I just got back from two weeks in Kyiv. A wonderful family was adopting their sixth, seventh, and eighth children, including one from "my" orphanage. So, I went to Kyiv to stay with the one from here, while her mother traveled to get her brother, and then to help with all the Kyiv running around (and waiting) that they had to do. I know many of you were praying for me/them/us. Thank you! We definitely needed those prayers.
It was really a treat for me to see these children start to bloom. This was just the beginning of the wonders of what they have ahead of them, but it was already dramatic. The picture above shows my little friend, and one of the ways she liked to calm herself after exciting times out in the big world. My first two days with her--while her mama was gone--she was like a newborn. She only wanted me to hold her with lots of skin to skin contact, feed her, and put her to bed. She's sixteen, but she has missed out on so much! She's very, very far behind where a 16-year-old with Down syndrome would usually be.

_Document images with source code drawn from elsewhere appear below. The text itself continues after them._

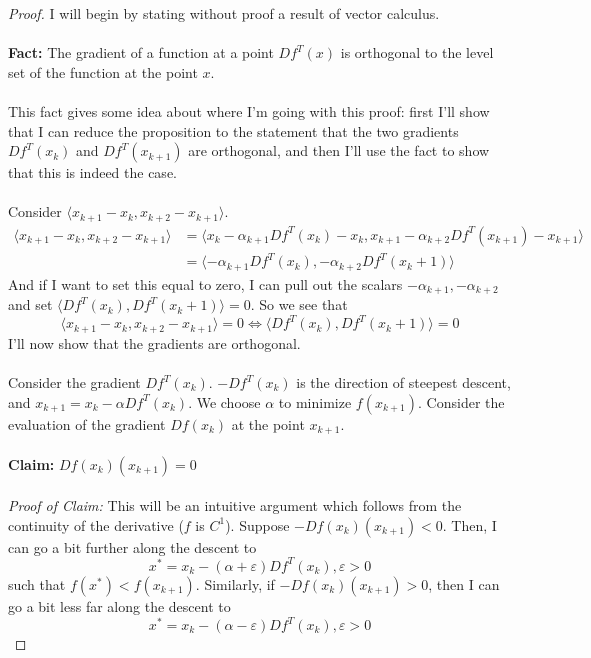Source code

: \documentclass[12pt]{article}
\newenvironment{problem}[2][Problem]{\begin{trivlist}
\item[\hskip \labelsep {\bfseries #1}\hskip \labelsep {\bfseries #2.}]}{\end{trivlist}}
\theoremstyle{definition}
\theoremstyle{definition}
\theoremstyle{definition}
\theoremstyle{definition}
\begin{document}
\begin{problem}{9.5}
\begin{proof}
I will begin by stating without proof a result of vector calculus. \\
\\ 
\textbf{Fact:} The gradient of a function at a point $Df^T(x)$ is orthogonal to the level set of the function at the point $x$. \\
\\
This fact gives some idea about where I'm going with this proof: first I'll show that I can reduce the proposition to the statement that the two gradients $Df^T(x_k)$ and $Df^T(x_{k+1})$ are orthogonal, and then I'll use the fact to show that this is indeed the case. \\
\\
Consider $\langle x_{k+1} - x_{k}, x_{k+2} - x_{k+1} \rangle$.
\begin{align*}
\langle x_{k+1} - x_{k}, x_{k+2} - x_{k+1} \rangle &= \langle x_{k} - \alpha_{k+1} Df^T(x_k) - x_{k}, x_{k+1} - \alpha_{k+2} Df^T(x_{k+1}) - x_{k+1} \rangle \\
&= \langle -\alpha_{k+1} Df^T(x_k), - \alpha_{k+2} Df^T(x_k+1) \rangle
\end{align*}
And if I want to set this equal to zero, I can pull out the scalars $-\alpha_{k+1}, -\alpha_{k+2}$ and set $\langle Df^T(x_k), Df^T(x_k+1) \rangle = 0$. So we see that 
$$
\langle x_{k+1} - x_{k}, x_{k+2} - x_{k+1} \rangle = 0 \iff \langle Df^T(x_k), Df^T(x_k+1) \rangle = 0
$$ 
I'll now show that the gradients are orthogonal. \\
\\
Consider the gradient $Df^T(x_k)$. $-Df^T(x_k)$ is the direction of steepest descent, and $x_{k+1} = x_k - \alpha Df^T(x_k)$. We choose $\alpha$ to minimize $f(x_{k+1})$. Consider the evaluation of the gradient $Df(x_k)$ at the point $x_{k+1}$. \\
\\
\textbf{Claim:} $Df(x_k)(x_{k+1}) = 0$\\
\\
\textit{Proof of Claim:} This will be an intuitive argument which follows from the continuity of the derivative ($f$ is $C^1$). Suppose $-Df(x_k)(x_{k+1}) < 0$. Then, I can go a bit further along the descent to 
$$x^* = x_k - (\alpha + \varepsilon ) Df^T(x_k), \varepsilon > 0$$
such that $f(x^*) < f(x_{k+1})$. Similarly, if $-Df(x_k)(x_{k+1}) > 0$, then I can go a bit less far along the descent to 
$$x^* = x_k - (\alpha - \varepsilon) Df^T(x_k), \varepsilon > 0$$

\end{proof}
\end{problem}
\end{document}
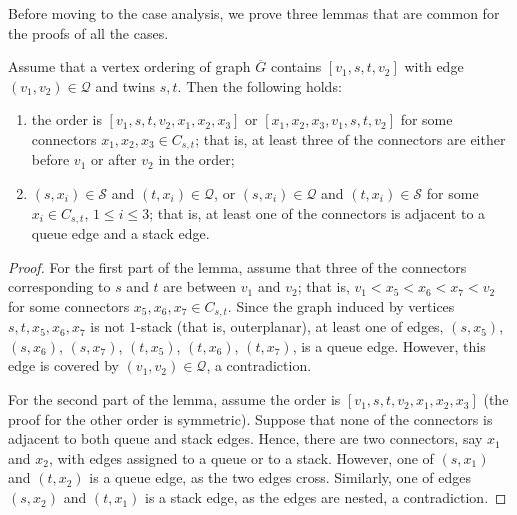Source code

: \documentclass[orivec]{llncs}
\newcommand{\Sh}{{\ensuremath{\mathcal{S}}}}
\newcommand{\Qh}{{\ensuremath{\mathcal{Q}}}}
\newcommand{\Gc}{{\ensuremath{\overline{G}}}}
\begin{document}
Before moving to the case analysis, we prove three lemmas that are common for the proofs of all the cases.

\begin{lemma}
    \label{lm:RR}
    Assume that a vertex ordering of graph $\Gc$ contains $[v_1, s, t, v_2]$ with edge $(v_1, v_2) \in \Qh$ and
    twins $s, t$. Then the following holds:
    
    \begin{enumerate}[label={\bf\thelemma\alph*}]
        \item the order is $[v_1, s, t, v_2, x_1, x_2, x_3]$ or $[x_1, x_2, x_3, v_1, s, t, v_2]$
        for some connectors $x_1, x_2, x_3 \in C_{s,t}$; that is,        
        at least three of the connectors are either before $v_1$ or after $v_2$ in the order;
        \label{lm:RR1}
        
        \item $(s, x_i) \in \Sh$ and $(t, x_i) \in \Qh$, or $(s, x_i) \in \Qh$ and $(t, x_i) \in \Sh$
        for some $x_i \in C_{s,t}$, $1 \le i \le 3$; that is, at least one of the connectors is adjacent 
        to a queue edge and a stack edge. 
        \label{lm:RR2}
    \end{enumerate}
\end{lemma}

\begin{proof}
    For the first part of the lemma, assume that three of the connectors corresponding to $s$ and $t$ are
    between $v_1$ and $v_2$; that is, $v_1 < x_5 < x_6 < x_7 < v_2$ for some connectors $x_5, x_6, x_7 \in C_{s,t}$.
    Since the graph induced by vertices $s, t, x_5, x_6, x_7$ is not $1$-stack (that is, outerplanar), at
    least one of edges, $(s, x_5)$, $(s, x_6)$, $(s, x_7)$, $(t, x_5)$, $(t, x_6)$, $(t, x_7)$, is a queue edge.
    However, this edge is covered by $(v_1, v_2) \in \Qh$, a contradiction.
    
    For the second part of the lemma, assume the order is $[v_1, s, t, v_2, x_1, x_2, x_3]$ (the proof for the other
    order is symmetric). 
    Suppose that none of the connectors is adjacent to both queue and stack edges. Hence, there are two connectors, say $x_1$ and
    $x_2$, with edges assigned to a queue or to a stack. However, 
    one of $(s, x_1)$ and $(t, x_2)$ is a queue edge, as the two edges cross. Similarly, one of edges 
    $(s, x_2)$ and $(t, x_1)$ is a stack edge, as the edges are nested, a contradiction.
\end{proof}    
\end{document}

Then her brother joined us. He's 11 and also has Down syndrome, but he had been in a school, and is in much better shape. (He is so much fun, and he was also starting to bloom and change while I watched.) And we started spending more time out and about. The first time in a restaurant, my little friend tried really hard, but she was so fluttery and anxious that she couldn't eat at all or sit for very long. I took her out and walked her back to the apartment early. A few days later--just a few days!--we tried again at the same restaurant. This time she ate about half her food and handled everything well enough that we even sat and ate dessert; she got a little bit worked up while we were finishing that. A few more days, and we actually tried T.G.I. Friday's, where she ate a nice meal and sat happily, even in a loud environment, even when the power went out. Then... the finale: back to the first restaurant on another evening. This time, we went through the line and got our food. She gulped hers down. I went back for seconds for her. Then thirds. She would have taken more, but we stopped there, and she just nibbled off what I had for myself. This time she was perfectly calm and happy. That much progress in less than two weeks!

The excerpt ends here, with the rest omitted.